What is lazy? Lounging around the house on the 4th day of a 4-day work week, trying to get prepared for the last overnight shift (what I’m doing today)? Not picking up that food wrapper that fell on the floor when I was cooking dinner last night? Not paying attention to messages and clues that things are not as smooth in a relationship as they have been? How do you define “lazy”?
I normally get my back up a little bit when I see this card in a reading. I’m not lazy, I think defensively, I just move at my own pace. But when I saw it here, and when I slowed down and read the meaning once and then again, I thought, yes, that makes sense. Meditating on it a bit longer, I realized that for me, in this case, “laziness” equals “complacent.”
The message of the card is that the man in the picture thinks that he has arrived. He’s made it. The pool, the lounge chair, the drink with the umbrella. There you go. Done. I have been doing that in my life. Met G, bought a house, did stuff to the house, did things I’ve wanted to do, done some traveling, got a better job, sweet life. Yes, done.
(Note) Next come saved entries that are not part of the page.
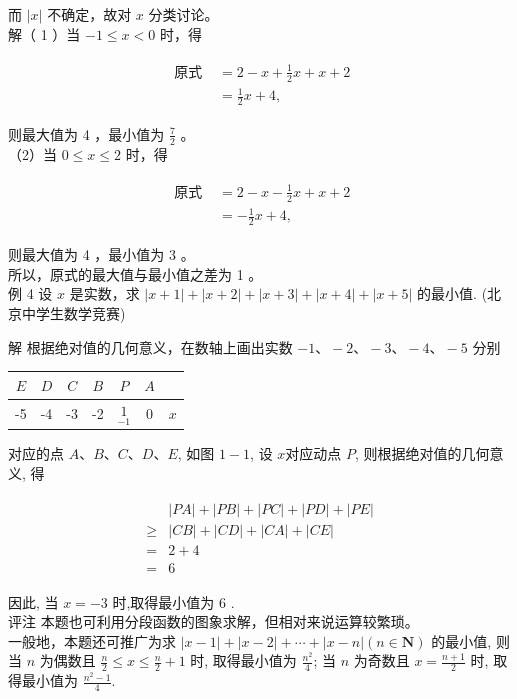 \documentclass[10pt]{article}
\begin{document}
而 $|x|$ 不确定，故对 $x$ 分类讨论。\\
解（ 1 ）当 $-1 \leqslant x<0$ 时，得

\begin{align*}
\begin{aligned}
\text { 原式 } & =2-x+\frac{1}{2} x+x+2 \\
& =\frac{1}{2} x+4,
\end{aligned}
\end{align*}

则最大值为 4 ，最小值为 $\frac{7}{2}$ 。\\
（2）当 $0 \leqslant x \leqslant 2$ 时，得

\begin{align*}
\begin{aligned}
\text { 原式 } & =2-x-\frac{1}{2} x+x+2 \\
& =-\frac{1}{2} x+4,
\end{aligned}
\end{align*}

则最大值为 4 ，最小值为 3 。\\
所以，原式的最大值与最小值之差为 1 。\\
例 4 设 $x$ 是实数，求 $|x+1|+|x+2|+|x+3|+|x+4|+|x+5|$ 的最小值. (北京中学生数学竞赛)

解 根据绝对值的几何意义，在数轴上画出实数 $-1 、-2 、-3 、-4 、-5$ 分别 \begin{tabular}{ccccccc}
$E$ & $D$ & $C$ & $B$ & $P$ & $A$ &  \\
\hline
-5 & -4 & -3 & -2 & $\underset{-1}{1}$ & 0 & $x$ \\
\hline
\end{tabular}对应的点 $A 、 B 、 C 、 D 、 E$, 如图 $1-1$, 设 $x$对应动点 $P$, 则根据绝对值的几何意义, 得

\begin{align*}
\begin{aligned}
& |P A|+|P B|+|P C|+|P D|+|P E| \\
\geqslant & |C B|+|C D|+|C A|+|C E| \\
= & 2+4 \\
= & 6
\end{aligned}
\end{align*}

因此, 当 $x=-3$ 时,取得最小值为 6 .\\
评注 本题也可利用分段函数的图象求解，但相对来说运算较繁琐。\\
一般地，本题还可推广为求 $|x-1|+|x-2|+\cdots+|x-n|(n \in \mathbf{N})$ 的最小值, 则当 $n$ 为偶数且 $\frac{n}{2} \leqslant x \leqslant \frac{n}{2}+1$ 时, 取得最小值为 $\frac{n^{2}}{4}$; 当 $n$ 为奇数且 $x=\frac{n+1}{2}$ 时, 取得最小值为 $\frac{n^{2}-1}{4}$.
\end{document}
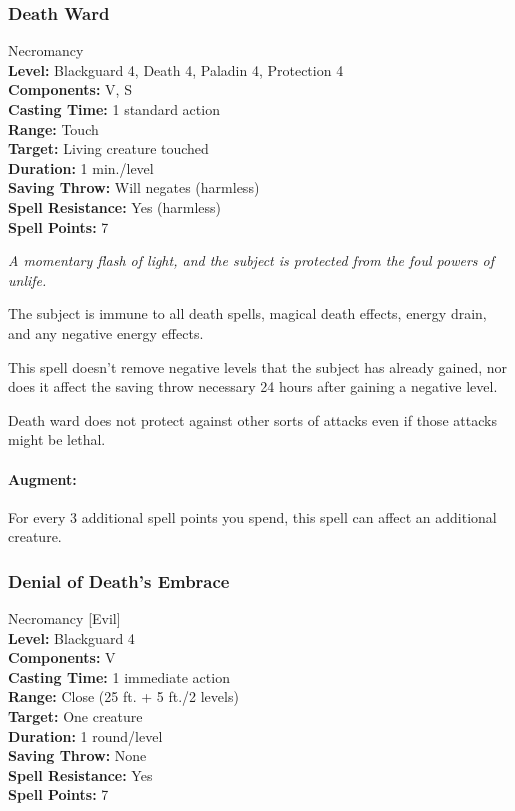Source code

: \subsubsection{Death Ward}
\label{Spell:DeathWard}
Necromancy
\\ \textbf{Level:} Blackguard 4, Death 4, Paladin 4, Protection 4
\\ \textbf{Components:} V, S
\\ \textbf{Casting Time:} 1 standard action
\\ \textbf{Range:} Touch
\\ \textbf{Target:} Living creature touched
\\ \textbf{Duration:} 1 min./level
\\ \textbf{Saving Throw:} Will negates (harmless)
\\ \textbf{Spell Resistance:} Yes (harmless)
\\ \textbf{Spell Points:} 7

\emph{A momentary flash of light, and the subject is protected from the foul powers of unlife.}

The subject is immune to all death spells, magical death effects, energy drain, and any negative energy effects.

This spell doesn't remove negative levels that the subject has already gained, 
nor does it affect the saving throw necessary 24 hours after gaining a negative level.

Death ward does not protect against other sorts of attacks even if those attacks might be lethal.

\paragraph{Augment:} For every 3 additional spell points you spend, this spell can affect an additional creature.
\subsubsection{Denial of Death's Embrace}
\label{Spell:DenialOfDeathsEmbrace}
Necromancy [Evil]
\\ \textbf{Level:} Blackguard 4
\\ \textbf{Components:} V
\\ \textbf{Casting Time:} 1 immediate action
\\ \textbf{Range:} Close (25 ft. + 5 ft./2 levels)
\\ \textbf{Target:} One creature
\\ \textbf{Duration:} 1 round/level
\\ \textbf{Saving Throw:} None
\\ \textbf{Spell Resistance:} Yes
\\ \textbf{Spell Points:} 7

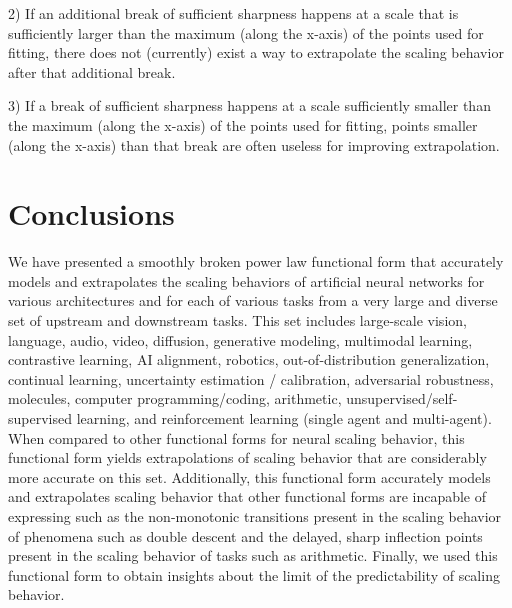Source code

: \documentclass{article} %
\begin{document}
2) If an additional break of sufficient sharpness happens at a scale that is sufficiently larger than the maximum (along the x-axis) of the points used for fitting, there does not (currently) exist a way to extrapolate the scaling behavior after that additional break.

3) If a break of sufficient sharpness happens at a scale sufficiently smaller than the maximum (along the x-axis) of the points used for fitting, points smaller (along the x-axis) than that break are often useless for improving extrapolation.




%
\section{Conclusions}
We have presented a smoothly broken power law functional form that accurately models and extrapolates the scaling behaviors of artificial neural networks for various architectures and for each of various tasks from a very large and diverse set of upstream and downstream tasks. This set includes large-scale vision, language, audio, video, diffusion, generative modeling, multimodal learning, contrastive learning, AI alignment, robotics, out-of-distribution generalization, continual learning, uncertainty estimation / calibration, adversarial robustness, molecules, computer programming/coding, arithmetic, unsupervised/self-supervised learning, and reinforcement learning (single agent and multi-agent). When compared to other functional forms for neural scaling behavior, this functional form yields extrapolations of scaling behavior that are considerably more accurate on this set. Additionally, this functional form accurately models and extrapolates scaling behavior that other functional forms are incapable of expressing such as the non-monotonic transitions present in the scaling behavior of phenomena such as double descent and the delayed, sharp inflection points present in the scaling behavior of tasks such as arithmetic. Finally, we used this functional form to obtain insights about the limit of the predictability of scaling behavior.
\end{document}
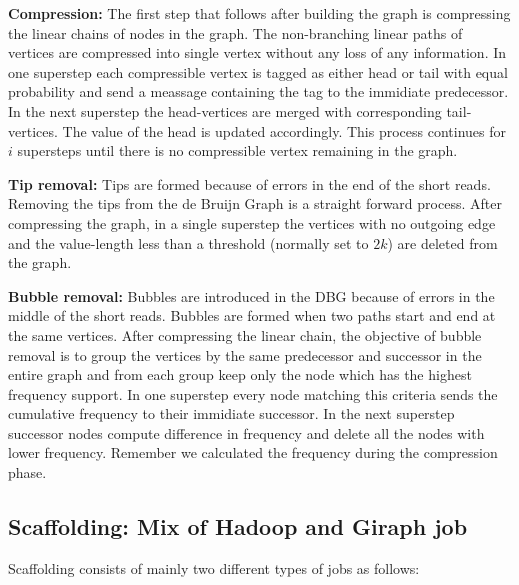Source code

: \documentclass[conference]{IEEEtran}
\begin{document}
\textbf{Compression:} The first step that follows after building the graph is compressing the linear chains of nodes in the graph.
The non-branching linear paths of vertices are compressed into single vertex without any loss of any information.
In one superstep each compressible vertex is tagged as either head or tail with equal probability and send a meassage containing the tag to the immidiate predecessor.
In the next superstep the head-vertices are merged with corresponding tail-vertices.
The value of the head is updated accordingly. 
This process continues for $i$ supersteps until there is no compressible vertex remaining in the graph.

\textbf{Tip removal:} Tips are formed because of errors in the end of the short reads.
Removing the tips from the de Bruijn Graph is a straight forward process.
After compressing the graph, in a single superstep the vertices with no outgoing edge and the value-length less than a threshold (normally set to $2k$) are deleted from the graph.

\textbf{Bubble removal:} Bubbles are introduced in the DBG because of errors in the middle of the short reads.
Bubbles are formed when two paths start and end at the same vertices.
After compressing the linear chain, the objective of bubble removal is to group the vertices by the same predecessor and successor in the entire graph and from each group keep only the node which has the highest frequency support.
In one superstep every node matching this criteria sends the cumulative frequency to their immidiate successor.
In the next superstep successor nodes compute difference in frequency and delete all the nodes with lower frequency.
Remember we calculated the frequency during the compression phase.

\subsection {Scaffolding: Mix of Hadoop and Giraph job}
Scaffolding consists of mainly two different types of jobs as follows:
\end{document}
But, no. All of those things are great. Yes. But, what I’m rapidly learning is that as human beings, we are never done. Even when we croak we’re not done, and if we’re not done in the nonphysical, how can we ever be done in the physical? There’s always something more. That was/is my problem. I stopped thinking about “more.” Not in the sense of more things or more money or even anything tangible, but more in the sense of more exploration, more things to be interested in, more excitement, more stimulation, more learning, more becoming.
I had given up my stimulation. I didn’t even realize it. I had stopped doing so many things that challenged me and gave me pleasure. And I had stopped moving beyond those things to find other things I might enjoy just as much, simply to add them to my repertoire. I had become lazy and complacent.
The card says that the poolside resort is not the final destination. “Making it” doesn’t mean giving up and stopping. Perhaps I became complacent because, yes, I had honestly achieved some things. Nothing wrong with that. But resting on laurels becomes uncomfortable pretty quickly. There’s still a lot of space out there to explore. I have to get out there and pay attention, or, like the shiny mirrors in the picture above, my foundation is going to crack and then I won’t feel so comfortable and complacent.
As is often true, Abraham says it best: “You can’t get it wrong and you never get it done.” I need to quit being afraid of making a misstep and just get myself back out there on the road. I can go at my own pace. I don’t have to let others tell me what I like or what I should be interested in. But I need to keep going, that’s for sure.
Just remember–Can’t get it wrong. So, what am I waiting for?